Futures trading offer individuals an opportunity to make profit from movements in price. However, you cannot just enter a trade and risk everything without having a plan. In this article, we shall be talking about the different strategies you can use when trading.
Range Trading Strategy
Range trading means attempting to buy near the bottom end of a range and selling at the top of that range. How successful you will be depends on your ability to buy a commodity after selling makes the price fall to an oversold condition. This means that the market has absorbed all selling and buying likely to emerge. Robert Janitzek explains you might also opt to sell a commodity after a long rally making the price rise to an overbought condition whn buying declines and selling emerges.
In trading breakouts, the aim of the trader is to buy a commodity as it makes new highs or sell a commodity as it makes new lows.
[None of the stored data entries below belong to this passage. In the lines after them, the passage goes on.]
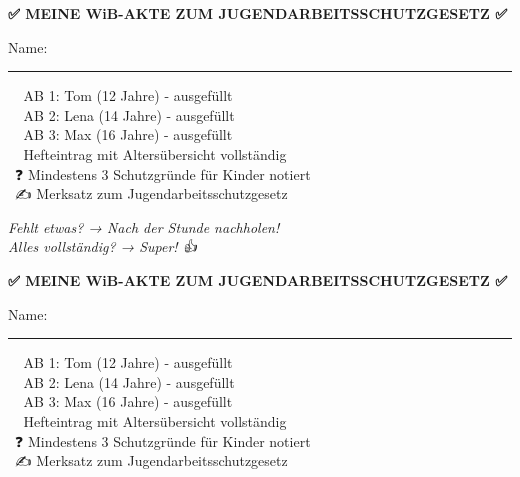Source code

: \documentclass[12pt, a4paper]{article}
\newcommand{\checkbox}{\framebox[1em]{\phantom{X}}}
\begin{document}
    
    \begin{center}
        \begin{minipage}{0.48\textwidth}
            \begin{framed}
                \begin{center}
                    {\color{headercolor}\Large\textbf{✅ MEINE WiB-AKTE ZUM JUGENDARBEITSSCHUTZGESETZ ✅}}
                \end{center}
Name: \rule{8cm}{0.4pt}
                
                \vspace{0.3cm}
                
                \checkbox\ 📄 AB 1: Tom (12 Jahre) - ausgefüllt\\
                \checkbox\ 📄 AB 2: Lena (14 Jahre) - ausgefüllt\\
                \checkbox\ 📄 AB 3: Max (16 Jahre) - ausgefüllt\\
                \checkbox\ 📝 Hefteintrag mit Altersübersicht vollständig\\
                \checkbox\ ❓ Mindestens 3 Schutzgründe für Kinder notiert\\
                \checkbox\ ✍️ Merksatz zum Jugendarbeitsschutzgesetz
                
                \vspace{0.3cm}
                
                \textit{Fehlt etwas? → Nach der Stunde nachholen!}\\
                \textit{Alles vollständig? → Super! 👍}
            \end{framed}
        \end{minipage}
        \hfill
        \begin{minipage}{0.48\textwidth}
            \begin{framed}
                \begin{center}
                    {\color{headercolor}\Large\textbf{✅ MEINE WiB-AKTE ZUM JUGENDARBEITSSCHUTZGESETZ ✅}}
                \end{center}
                
                Name: \rule{8cm}{0.4pt}
                
                \vspace{0.3cm}
                
                \checkbox\ 📄 AB 1: Tom (12 Jahre) - ausgefüllt\\
                \checkbox\ 📄 AB 2: Lena (14 Jahre) - ausgefüllt\\
                \checkbox\ 📄 AB 3: Max (16 Jahre) - ausgefüllt\\
                \checkbox\ 📝 Hefteintrag mit Altersübersicht vollständig\\
                \checkbox\ ❓ Mindestens 3 Schutzgründe für Kinder notiert\\
                \checkbox\ ✍️ Merksatz zum Jugendarbeitsschutzgesetz
                

\end{framed}
\end{minipage}
\end{center}
\end{document}
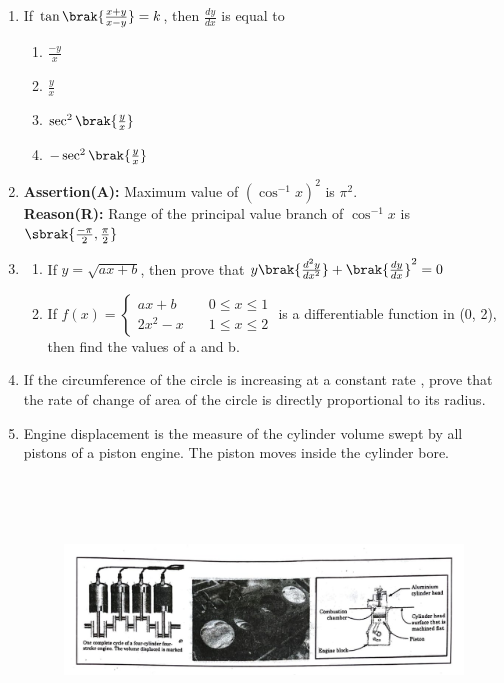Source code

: \begin{enumerate}
  \item If $\tan\brak{\frac{x+y}{x-y}}=k$, then $\frac{dy}{dx}$ is equal to
    \begin{enumerate}
        \item $ \frac{-y}{x} $
        \item $  \frac{y}{x} $ 
        \item $ \sec^2\brak{\frac{y}{x}}$ 
        \item $ -\sec^2\brak{\frac{y}{x}} $  
    \end{enumerate}
    \item \textbf{Assertion(A):} Maximum value of $(\cos^{-1} x)^2$ is $\pi^2$.\\
    \textbf{Reason(R):} Range of the principal value branch of $\cos^{-1}x$ is $\sbrak{\frac{-\pi}{2},\frac{\pi}{2}}$
    \item \begin{enumerate}
                \item If $ y= \sqrt{ax + b} $, then prove that $y\brak{\frac{d^2y}{dx^2}} + \brak{\frac{dy}{dx}}^2 = 0$
              \item If $f(x) = 
              \begin{cases}
              ax + b & \quad  0 \le x \leq 1\\
              2x^2 - x & \quad 1 \le x \le 2
              \end{cases}$ is a differentiable function in (0, 2), then find the values of a and b.
        \end{enumerate}
\item If the circumference of the circle is increasing at a constant rate , prove that the rate of change of area of the circle is directly proportional to its radius.
 \item Engine displacement is the measure of the cylinder volume swept by all pistons of a piston engine. The piston moves inside the cylinder bore.
\begin{figure}[h!]
		\centering
		  \includegraphics[height=7cm,width=12cm]{./figs/q1.png}

\end{figure}
\end{enumerate}

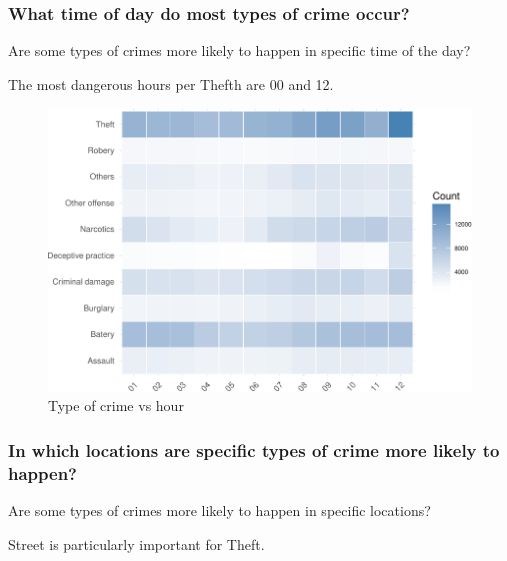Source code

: \documentclass[]{article}
\begin{document}
\subsubsection{What time of day do most types of crime
occur?}\label{what-time-of-day-do-most-types-of-crime-occur}

Are some types of crimes more likely to happen in specific time of the
day?

The most dangerous hours per Thefth are 00 and 12.

\begin{figure}[H]

{\centering \includegraphics{Assessment_1v9_files/figure-latex/fig9-1} 

}

\caption{Type of crime vs hour}\label{fig:fig9}
\end{figure}

\subsubsection{In which locations are specific types of crime more
likely to
happen?}\label{in-which-locations-are-specific-types-of-crime-more-likely-to-happen}

Are some types of crimes more likely to happen in specific locations?

Street is particularly important for Theft.
\end{document}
They can be easily identified on a chart as they are peaks and troughs of previous moves. This strategy is commonly used by professional traders when managing large sums of money and looking for a major trend to develop.
Robert Peter Janitzek explains that trading breakouts is based on the philosophy that a market cannot continue its trend without making new highs or new lows. This strategy is more effective when trends are strong and long lasting. It is not dependent on whether there is an upward or downward trend as buying and selling is based on new highs and lows. One drawback of trading breakouts is that it shows poor performance when markets are unable to establish strong trends and trade in ranges.
Fundamental Trading Strategy
While trading breakouts or ranges usually follow specific rules when buying and selling, fundamental trading is dependent on factors that will have an impact on supply and demand of the commodity in question. When trading in the futures market, traders and investors that are just getting started in the market find difficulty with this strategy because it requires a tremendous amount of homework and numbers crunching. In addition, it requires more time and patience. It also requires more risk because developments may take time to happen. Finally, fundamental trading alone will not help you decide where to buy trade. You need to combine this strategy with technical strategies.
When using these strategies, stick to them no matter what. This will be the key to your success in the futures market.